*ACTION ITEM*
Each line below that contains the word "springframework" must be copied.

*RECORDS*
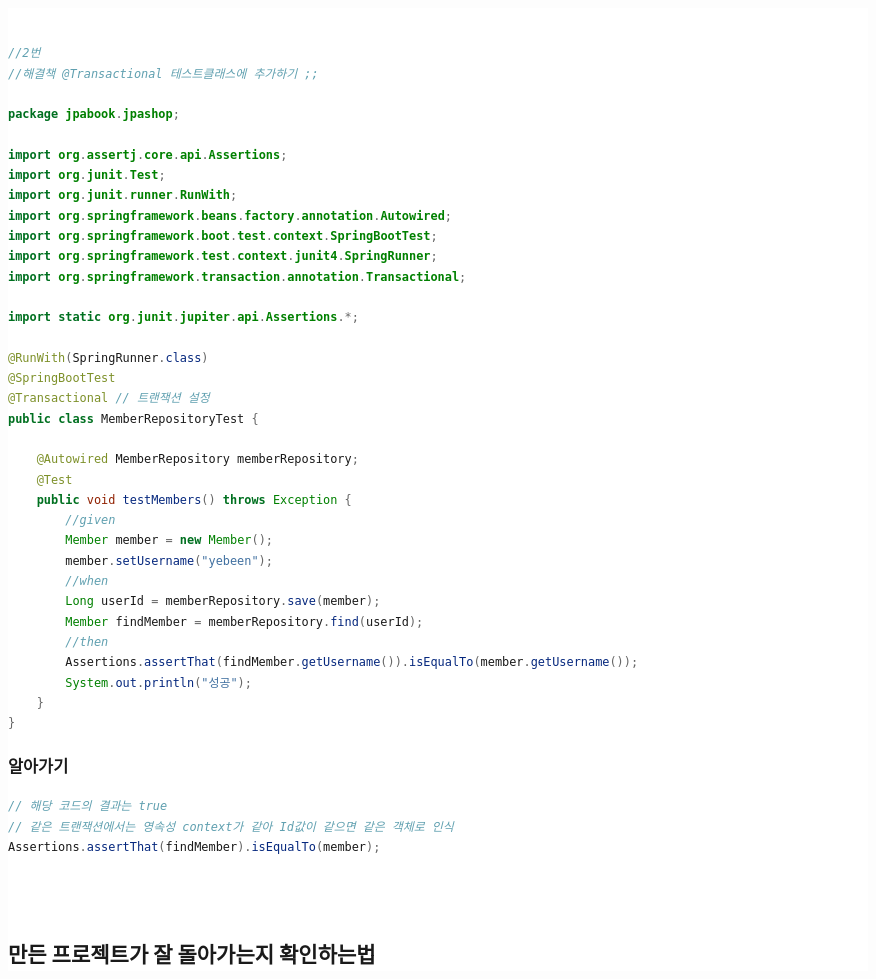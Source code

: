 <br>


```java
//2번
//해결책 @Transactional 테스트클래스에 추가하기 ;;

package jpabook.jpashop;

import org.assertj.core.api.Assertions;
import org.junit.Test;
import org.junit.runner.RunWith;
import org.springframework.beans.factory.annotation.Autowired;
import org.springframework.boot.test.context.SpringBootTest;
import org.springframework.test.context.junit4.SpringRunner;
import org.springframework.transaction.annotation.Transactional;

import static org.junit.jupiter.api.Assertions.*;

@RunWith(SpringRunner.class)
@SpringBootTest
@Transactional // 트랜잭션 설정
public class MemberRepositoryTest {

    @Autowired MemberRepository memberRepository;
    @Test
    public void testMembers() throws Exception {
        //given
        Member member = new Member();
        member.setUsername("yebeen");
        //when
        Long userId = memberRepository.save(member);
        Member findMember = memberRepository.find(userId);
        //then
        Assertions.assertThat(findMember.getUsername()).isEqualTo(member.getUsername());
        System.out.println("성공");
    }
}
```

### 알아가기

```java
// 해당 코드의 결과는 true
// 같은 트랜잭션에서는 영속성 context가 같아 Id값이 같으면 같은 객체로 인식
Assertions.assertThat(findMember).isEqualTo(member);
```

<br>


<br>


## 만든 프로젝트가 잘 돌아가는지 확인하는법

==

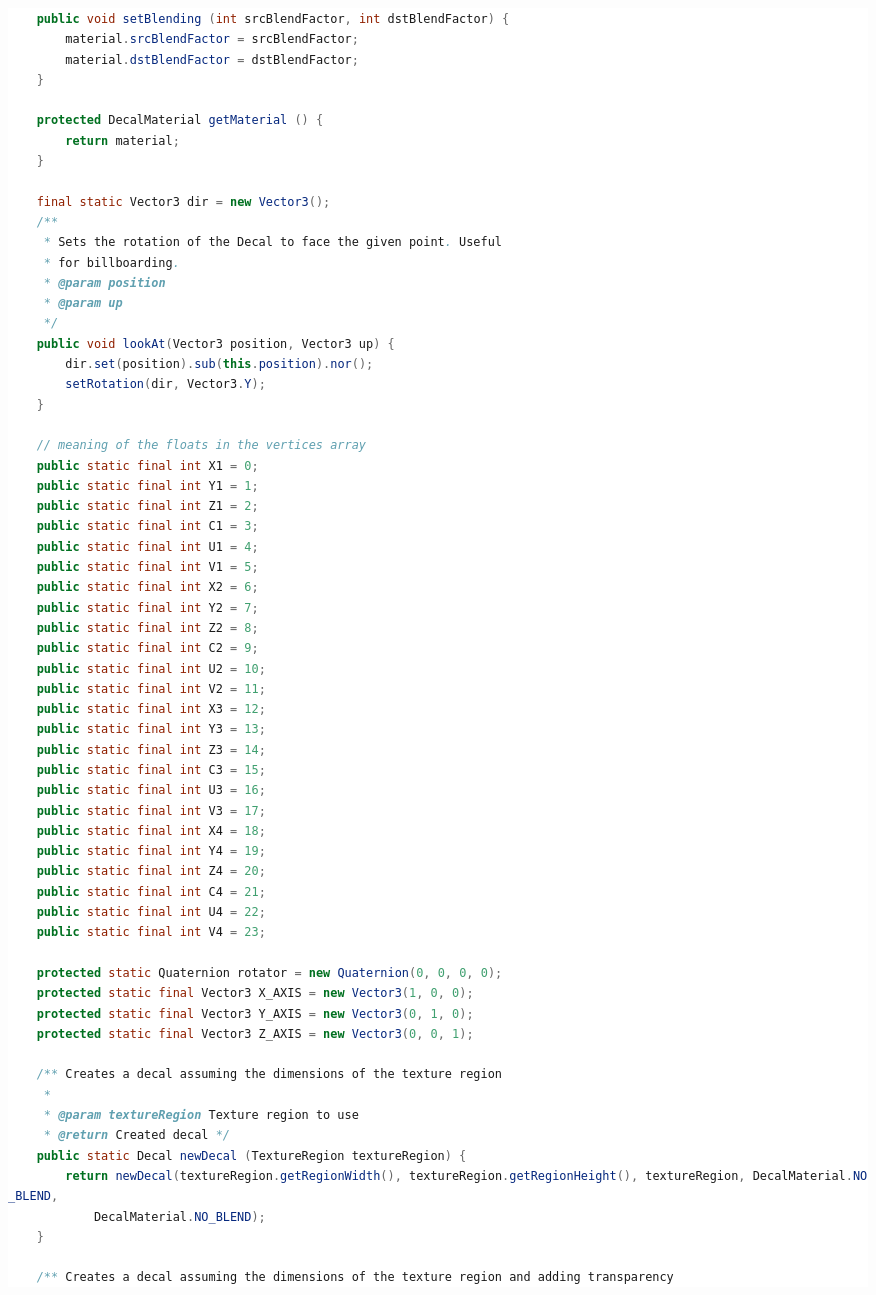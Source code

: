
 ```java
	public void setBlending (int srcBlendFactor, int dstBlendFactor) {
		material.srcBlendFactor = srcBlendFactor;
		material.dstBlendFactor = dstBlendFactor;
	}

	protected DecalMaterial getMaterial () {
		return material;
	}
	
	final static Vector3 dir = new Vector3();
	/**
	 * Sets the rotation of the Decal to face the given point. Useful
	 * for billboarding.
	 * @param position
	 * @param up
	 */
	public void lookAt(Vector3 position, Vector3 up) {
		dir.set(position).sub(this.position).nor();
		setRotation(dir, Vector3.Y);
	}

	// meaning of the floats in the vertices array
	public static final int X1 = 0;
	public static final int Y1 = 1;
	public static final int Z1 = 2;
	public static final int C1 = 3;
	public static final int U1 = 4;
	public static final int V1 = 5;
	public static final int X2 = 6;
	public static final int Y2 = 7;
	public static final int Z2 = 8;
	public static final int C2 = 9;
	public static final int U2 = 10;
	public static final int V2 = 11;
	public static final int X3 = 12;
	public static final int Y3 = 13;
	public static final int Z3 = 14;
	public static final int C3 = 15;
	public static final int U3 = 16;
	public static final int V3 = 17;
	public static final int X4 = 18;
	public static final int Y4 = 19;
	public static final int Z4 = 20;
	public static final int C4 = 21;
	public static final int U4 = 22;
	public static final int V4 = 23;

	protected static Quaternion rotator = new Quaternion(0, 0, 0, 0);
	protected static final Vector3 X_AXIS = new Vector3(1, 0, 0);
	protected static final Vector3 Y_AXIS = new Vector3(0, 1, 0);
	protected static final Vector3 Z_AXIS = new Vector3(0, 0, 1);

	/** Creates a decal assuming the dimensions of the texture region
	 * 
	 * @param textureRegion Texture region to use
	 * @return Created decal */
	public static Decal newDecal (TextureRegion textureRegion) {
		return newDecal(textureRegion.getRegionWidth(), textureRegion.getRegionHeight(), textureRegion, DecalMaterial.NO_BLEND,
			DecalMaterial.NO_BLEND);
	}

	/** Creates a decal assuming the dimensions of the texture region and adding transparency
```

*ANSWER BOX*
import org.springframework.beans.factory.annotation.Autowired;
import org.springframework.boot.test.context.SpringBootTest;
import org.springframework.test.context.junit4.SpringRunner;
import org.springframework.transaction.annotation.Transactional;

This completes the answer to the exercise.